X

Analyzing Interrupt Activity with DTrace

This article is about interrupt analysis using DTrace. It is also
available on the Solaris Internals and Performance FAQ Wiki,
as part of the DTrace Topics collection.

Interrupt Analysis

Interrupts are events delivered to CPUs, usually by external devices
(e.g. FC, SCSI, Ethernet and Infiniband adapters). Interrupts can
cause performance and observability problems for applications.

Performance problems are caused when an interrupt "steals" a CPU from
an application thread, halting its process while the interrupt is
serviced. This is called pinning - the interrupt will pin an
application thread if the interrupt was delivered to a CPU on which
an application was executing at the time.

This can affect other threads or processes in the application if for
example the pinned thread was holding one or more synchronization
objects (locks, semaphores, etc.)

Observability problems can arise if we are trying to account for work
the application is completing versus the CPU it is consuming. During
the time an interrupt has an application thread pinned, the CPU it
consumes is charged to the application.

Strategy

The SDT provider offers the following probes that indicate
when an interrupt is being serviced:

 interrupt-start
interrupt-complete

The first argument (arg0) to both probes is the address of a
struct dev_info (AKA dev_info_t *), which can be
used to identify the driver and instance for the interrupt.

Pinning

If the interrupt has indeed pinned a user thread, the following will
be true:

 curthread->t_intr != 0;
curthread->t_intr->t_procp->p_pidp->pid_id != 0

The pid_id field will correspond to the PID of the process that has
been pinned. The thread will be pinned until either
sdt:::interrupt-complete or fbt::thread_unpin:return
fire.

DTrace Scripts

Attached are some
scripts that can be used to assess the effect of
pinning
. These have been tested with Solaris 10 and Solaris 11.
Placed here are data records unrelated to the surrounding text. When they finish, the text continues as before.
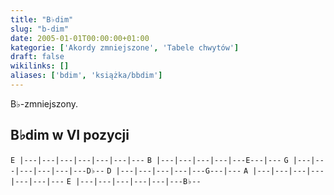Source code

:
 ```yaml
---
title: "B♭dim"
slug: "b-dim"
date: 2005-01-01T00:00:00+01:00
kategorie: ['Akordy zmniejszone', 'Tabele chwytów']
draft: false
wikilinks: []
aliases: ['bdim', 'książka/bbdim']
---
```

B♭-zmniejszony.

## B♭dim w VI pozycji

`E |---|---|---|---|---|---|---`
`B |---|---|---|---|---E---|---`
`G |---|---|---|---|---|---D♭--`
`D |---|---|---|---|---G---|---`
`A |---|---|---|---|---|---|---`
`E |---|---|---|---|---|---B♭--`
Probe effect will vary. De-referencing four pointers then hashing
against a character string device name each time an interrupt fires;
as some of the scripts do; can be expensive. The last two scripts are
designed to have a lower probe effect if your application or system is
sensitive to this.


The scripts and their outputs are:
pin_by_drivers.d
How much drivers are pinning processes. Does not identify the PID(s) affected.
pids_by_drivers.d
How much each driver is pinning each process.
pid_cpu_pin.d
CPU consumption for a process, including pinning per driver, and time waiting on run queues.
intr_flow.d
Identifies the interrupt routine name for a specified driver


The following scripts are designed to have a lower probe effect
pid_pin_devi.d
Pinning on a specific process - shows drivers as raw "struct dev_info *" values.
pid_pin_any.d
Lowest probe effect - shows pinning on a specific process without identifying the driver(s) responsible.

Resolving Pinning Issues

The primary technique used to improve the performance of an
application experiencing pinning is to "fence" the interrupts from the
application. This involves the use of either processor binding or
processor sets (sets are usually preferable) to either dedicate
CPUs to the application that are known to not have the high-impact
interrupts targeted at them, or to dedicate CPUs to the driver(s)
delivering the high-impact interrupts.

This is not the optimal solution for all situations. Testing is
recommended.

Another technique is to investigate whether the interrupt handling for
the driver(s) in question can be modified. Some drivers allow for
more or less work to be performed by worker threads, reducing the time
during which an interrupt will pin a user thread. Other drivers can
direct interrupts at more than a single CPU, usually depending on the
interface on which the I/O event has ocurred. Some network drivers
can wait for more or fewer incoming packets before sending an
interrupt.

Most importantly, only attempt to resolve these issues yourself if you
have a good understanding of the implications, preferably one
backed-up by testing. An alternative is to open a service call with
Oracle asking for assistance to resolve a suspected pinning issue.
You can reference this article and include data obtained by using the
DTrace scripts.

Exercise For The Reader

If you have identified that your multi-threaded or multi-process
application is being pinned, but the stolen CPU time does not seem to
account for the drop in performance, the next step in DTrace would be
to identify whether any critical kernel or user locks are being held
during any of the pinning events. This would require marrying
information gained about how long application threads are pinned with
information gained from the lockstat and plockstat
providers.

References

Join the discussion

Comments ( 1 )
  • Brendan Gregg Wednesday, January 4, 2012

    Excellent - I've needed this type of observability in the past, and those are neat ways to identify pinned threads from DTrace. Thanks for sharing the scripts!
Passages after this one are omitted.